IJCU Dragons Utrecht is a professional ice hockey team in Utrecht, Netherlands. The team played under the name "Hoek Dragons Utrecht" in the Dutch Eredivisie, the top professional hockey division in the Netherlands in 2008-2009. In 2013, it ceased operations. However, the team was reborn in 2019, when they entered the Dutch "Eerste Divisie" (First Division) for the first time in 6 years, finishing with 8 wins, 10 losses, and 2 overtime losses. Home games are played at De Vechtsebanen.

History

Utrecht has had an ice hockey club for many years, including teams named "Dragons". For 2008-2009, the team created a professional squad to compete in the Eredivisie, finishing with a record of 2 wins and 22 losses.
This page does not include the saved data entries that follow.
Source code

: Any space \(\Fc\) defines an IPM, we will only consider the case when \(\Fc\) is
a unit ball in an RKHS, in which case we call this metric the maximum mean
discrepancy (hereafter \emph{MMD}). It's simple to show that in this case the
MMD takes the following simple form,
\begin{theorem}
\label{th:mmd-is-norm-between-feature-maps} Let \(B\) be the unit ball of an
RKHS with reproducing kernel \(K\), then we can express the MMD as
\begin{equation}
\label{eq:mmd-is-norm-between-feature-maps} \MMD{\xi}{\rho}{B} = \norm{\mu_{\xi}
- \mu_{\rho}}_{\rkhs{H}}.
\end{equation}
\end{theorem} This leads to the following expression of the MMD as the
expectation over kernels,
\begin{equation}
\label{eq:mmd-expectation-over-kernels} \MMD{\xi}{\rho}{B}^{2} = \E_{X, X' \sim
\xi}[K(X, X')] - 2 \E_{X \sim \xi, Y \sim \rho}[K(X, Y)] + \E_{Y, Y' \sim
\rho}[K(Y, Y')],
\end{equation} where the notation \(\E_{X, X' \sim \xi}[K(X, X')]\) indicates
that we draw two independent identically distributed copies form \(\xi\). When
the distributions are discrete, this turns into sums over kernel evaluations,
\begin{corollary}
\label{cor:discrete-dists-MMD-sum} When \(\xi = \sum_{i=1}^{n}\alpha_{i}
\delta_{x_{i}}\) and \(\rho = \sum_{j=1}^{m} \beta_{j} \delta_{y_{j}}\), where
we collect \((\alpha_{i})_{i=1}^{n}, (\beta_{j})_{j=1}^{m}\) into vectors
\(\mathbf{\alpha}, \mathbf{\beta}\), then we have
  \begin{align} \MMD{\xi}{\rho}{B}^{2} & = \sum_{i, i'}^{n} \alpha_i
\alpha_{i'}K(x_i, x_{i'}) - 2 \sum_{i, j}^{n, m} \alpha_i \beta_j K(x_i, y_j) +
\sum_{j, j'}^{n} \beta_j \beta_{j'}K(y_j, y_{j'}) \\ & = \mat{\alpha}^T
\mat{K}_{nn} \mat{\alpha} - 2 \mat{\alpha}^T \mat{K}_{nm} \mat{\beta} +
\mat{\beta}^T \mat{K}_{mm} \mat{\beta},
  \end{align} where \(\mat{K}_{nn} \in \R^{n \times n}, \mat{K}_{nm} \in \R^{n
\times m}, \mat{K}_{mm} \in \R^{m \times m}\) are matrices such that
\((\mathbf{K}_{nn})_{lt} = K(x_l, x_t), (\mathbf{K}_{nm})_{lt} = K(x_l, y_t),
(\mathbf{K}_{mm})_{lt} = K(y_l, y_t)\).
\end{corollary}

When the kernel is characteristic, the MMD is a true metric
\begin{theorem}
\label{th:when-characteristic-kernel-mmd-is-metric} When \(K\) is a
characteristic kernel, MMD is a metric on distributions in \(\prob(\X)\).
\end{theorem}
They played in the Eerste divisie, the top amateur league in the Netherlands until January 2013, when a loss of players required them to forfeit the remainder of the season. 

In March of 2019, rumours of a return were spoken of on social media. They held tryouts shortly thereafter to determine their selection for the following season. the team was reborn in 2019, when they entered the Dutch "Eerste Divisie" (First Division) for the first time in 6 years, finishing with 8 wins, 10 losses, and 2 overtime losses. After qualifying for the playoffs, Utrecht lost in the opening round to Yeti's Breda in two straight games. Long time player Ivo Beulen led the team in scoring for the season.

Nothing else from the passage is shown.